=== Section Start ===
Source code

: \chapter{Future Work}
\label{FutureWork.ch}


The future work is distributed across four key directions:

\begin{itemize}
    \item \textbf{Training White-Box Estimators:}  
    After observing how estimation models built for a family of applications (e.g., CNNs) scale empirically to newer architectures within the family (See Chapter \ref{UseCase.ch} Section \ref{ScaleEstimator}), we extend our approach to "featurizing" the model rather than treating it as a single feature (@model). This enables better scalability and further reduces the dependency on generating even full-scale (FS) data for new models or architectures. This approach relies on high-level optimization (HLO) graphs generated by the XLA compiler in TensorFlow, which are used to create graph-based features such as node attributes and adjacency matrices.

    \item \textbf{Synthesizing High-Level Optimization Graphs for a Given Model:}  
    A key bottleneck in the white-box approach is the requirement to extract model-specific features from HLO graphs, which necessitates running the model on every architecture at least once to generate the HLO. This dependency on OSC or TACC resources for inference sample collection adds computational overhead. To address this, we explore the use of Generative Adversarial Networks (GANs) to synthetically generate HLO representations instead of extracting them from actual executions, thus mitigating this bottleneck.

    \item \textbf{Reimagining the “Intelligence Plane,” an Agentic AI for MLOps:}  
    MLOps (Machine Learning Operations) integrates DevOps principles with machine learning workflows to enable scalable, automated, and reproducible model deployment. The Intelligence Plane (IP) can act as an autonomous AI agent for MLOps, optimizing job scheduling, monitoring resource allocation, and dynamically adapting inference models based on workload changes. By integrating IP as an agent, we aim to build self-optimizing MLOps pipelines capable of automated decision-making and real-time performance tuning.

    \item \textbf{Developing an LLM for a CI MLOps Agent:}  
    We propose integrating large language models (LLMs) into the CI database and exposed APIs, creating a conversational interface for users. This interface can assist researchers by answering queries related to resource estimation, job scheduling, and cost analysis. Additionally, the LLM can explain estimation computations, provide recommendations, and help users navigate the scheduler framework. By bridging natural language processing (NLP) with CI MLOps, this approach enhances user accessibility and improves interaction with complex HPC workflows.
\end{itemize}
=== Section End ===
Instructions for the task: Reply with exactly the lines from the one containing "an Agentic AI" to the last line of the material, inclusive, and with nothing more.

Solution to this problem:
    \item \textbf{Reimagining the “Intelligence Plane,” an Agentic AI for MLOps:}  
    MLOps (Machine Learning Operations) integrates DevOps principles with machine learning workflows to enable scalable, automated, and reproducible model deployment. The Intelligence Plane (IP) can act as an autonomous AI agent for MLOps, optimizing job scheduling, monitoring resource allocation, and dynamically adapting inference models based on workload changes. By integrating IP as an agent, we aim to build self-optimizing MLOps pipelines capable of automated decision-making and real-time performance tuning.

    \item \textbf{Developing an LLM for a CI MLOps Agent:}  
    We propose integrating large language models (LLMs) into the CI database and exposed APIs, creating a conversational interface for users. This interface can assist researchers by answering queries related to resource estimation, job scheduling, and cost analysis. Additionally, the LLM can explain estimation computations, provide recommendations, and help users navigate the scheduler framework. By bridging natural language processing (NLP) with CI MLOps, this approach enhances user accessibility and improves interaction with complex HPC workflows.
\end{itemize}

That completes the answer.